I decided to get to Deana's on my own and I would be there when Santos dropped in and could get in on a few of the laughs and good times.  It would be good for Santos to see his aunt and his cousin, her daughter, Lianna.  They had always got along well.  Her son, Eric, a few years younger, was Santos best pal while they were growing up.  They were like brothers.
I had sensed that Santos was going to catch a break, and hearing he had a chance to take a trip with Lev, I was sure this was an opportunity.  It would be a good time to impress Lev with his need for something to keep body and soul together and maybe fulfill a little bit of his dream to be a movie maker.  But Lev knew lots and lots of desperately poor people in India I was sure, so he was not going to go out of his way help spoiled young Americans, but he must have liked Santos and Eric or he wouldn't still be friends with them.  They had a small history of interaction, and Eric was good at never letting a connection die.  He was always renewing and refreshing his ties to people who might come in handy in the movie making business.
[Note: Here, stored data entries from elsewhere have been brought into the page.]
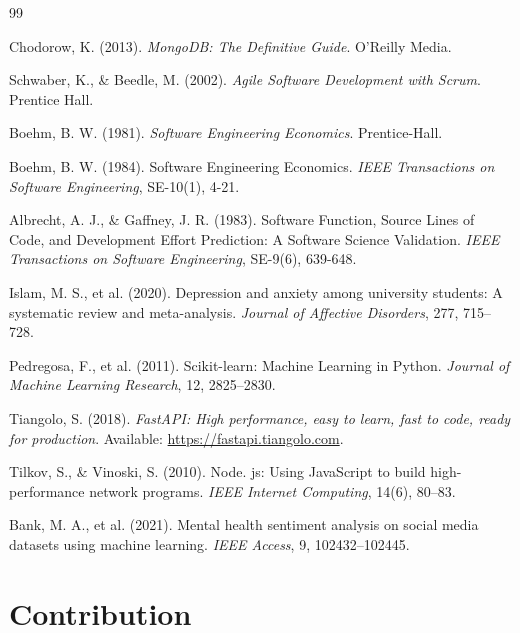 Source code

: \documentclass[a4paper,11pt]{report}
\begin{document}
\begin{thebibliography}{99}

Chodorow, K. (2013). \textit{MongoDB: The Definitive Guide}. O'Reilly Media.

Schwaber, K., \& Beedle, M. (2002). \textit{Agile Software Development with Scrum}. Prentice Hall.

Boehm, B. W. (1981). \textit{Software Engineering Economics}. Prentice-Hall.

Boehm, B. W. (1984). Software Engineering Economics. \textit{IEEE Transactions on Software Engineering}, SE-10(1), 4-21.

Albrecht, A. J., \& Gaffney, J. R. (1983). Software Function, Source Lines of Code, and Development Effort Prediction: A Software Science Validation. \textit{IEEE Transactions on Software Engineering}, SE-9(6), 639-648.

Islam, M. S., et al. (2020). Depression and anxiety among university students: A systematic review and meta-analysis. \textit{Journal of Affective Disorders}, 277, 715--728.

Pedregosa, F., et al. (2011). Scikit-learn: Machine Learning in Python. \textit{Journal of Machine Learning Research}, 12, 2825--2830.

Tiangolo, S. (2018). \textit{FastAPI: High performance, easy to learn, fast to code, ready for production}. Available: \url{https://fastapi.tiangolo.com}.

Tilkov, S., \& Vinoski, S. (2010). Node. js: Using JavaScript to build high-performance network programs. \textit{IEEE Internet Computing}, 14(6), 80--83.

Bank, M. A., et al. (2021). Mental health sentiment analysis on social media datasets using machine learning. \textit{IEEE Access}, 9, 102432--102445.

\end{thebibliography}

\clearpage
{}
{}
\chapter*{Contribution}
\end{document}
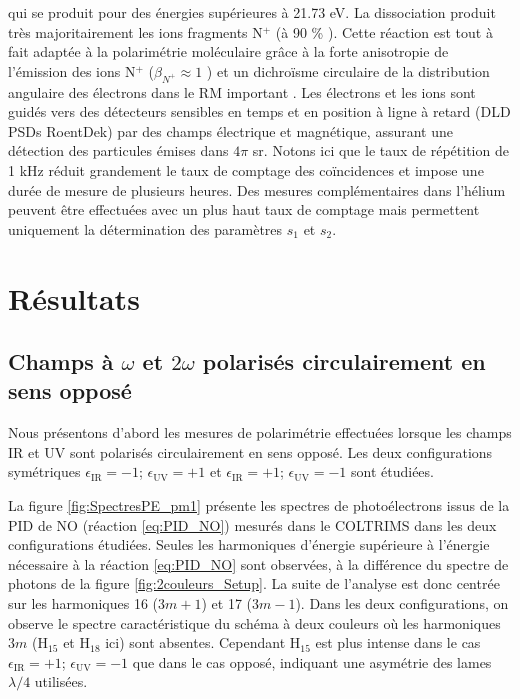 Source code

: qui se produit pour des énergies supérieures à 21.73 eV. La dissociation produit très majoritairement les ions fragments N$^+$ (à 90 \% ). Cette réaction est tout à fait adaptée à la polarimétrie moléculaire grâce à la forte anisotropie de  l'émission des ions N$^+$ ($\beta_{N^+} \approx 1$ ) et un dichroïsme circulaire de la distribution angulaire des électrons dans le RM important . Les électrons et les ions sont guidés vers des détecteurs sensibles en temps et en position à ligne à retard (DLD PSDs RoentDek) par des champs électrique et magnétique, assurant une détection des particules émises dans $4\pi$ sr. Notons ici que le taux de répétition de 1 kHz réduit grandement le taux de comptage des coïncidences et impose une durée de mesure de plusieurs heures. Des mesures complémentaires dans l'hélium peuvent être effectuées avec un plus haut taux de comptage mais permettent uniquement la détermination des paramètres $s_1$ et $s_2$.

\section{Résultats}
\subsection{Champs à $\omega$ et $2\omega$ polarisés circulairement en sens opposé}
Nous présentons d'abord les mesures de polarimétrie effectuées lorsque les champs IR et UV sont polarisés circulairement en sens opposé. Les deux configurations symétriques $\epsilon_{\text{IR}} = -1$; $\epsilon_{\text{UV}} = +1$ et $\epsilon_{\text{IR}} = +1$; $\epsilon_{\text{UV}} = -1$ sont étudiées.

La figure \ref{fig:SpectresPE_pm1} présente les spectres de photoélectrons issus de la PID de NO (réaction \ref{eq:PID_NO}) mesurés dans le COLTRIMS dans les deux configurations étudiées. Seules les harmoniques d'énergie supérieure à l'énergie nécessaire à la réaction \ref{eq:PID_NO} sont observées, à la différence du spectre de photons de la figure \ref{fig:2couleurs_Setup}. La suite de l'analyse est donc centrée sur les harmoniques 16 ($3m+1$) et 17 ($3m-1$). Dans les deux configurations, on observe le spectre caractéristique du schéma à deux couleurs où les harmoniques $3m$ (H$_{15}$ et H$_{18}$ ici) sont absentes. Cependant H$_{15}$ est plus intense dans le cas $\epsilon_{\text{IR}} = +1$; $\epsilon_{\text{UV}} = -1$ que dans le cas opposé, indiquant une asymétrie des lames $\lambda/4$ utilisées.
Becoming a movie maker was a very tough goal as Eric and Santos had long since found out.
Yes, next was a trip to San Francisco.  I was determined! I had never gone that far away alone as a spirit.  I didn't know but what I ought to ask Coral to go with me, as Deana was her sister, too, and she had surely been to visit her in the 69 years since she had passed.  Deana had been only two or three years old when Coral left us.
Deana's symbol for Coral in her dreams was a butterfly.  I thought that was lovely.  She had spent so many years as a spirit, you might say she led a truly butterfly existence.  What was Deanna's symbol for me?  I had forgotten.  I know her own was an elephant, and my sister Deborah's symbol was a swan.  Romina's was a deer.  I couldn't remember Marsha's. Maybe I was a lioness since I had been born in July.  I just could not think what I was. I needed to find out as I would probably be appearing as that animal in Deana's dreams right about now.  She had probably already picked up my portending visit to her fair city. 
Oh, I could hardly wait.  Coral and I could have such a good time in San Francisco!  Just following Deana around was a trip. Maybe we could even get in on the revolution Deana was always talking about!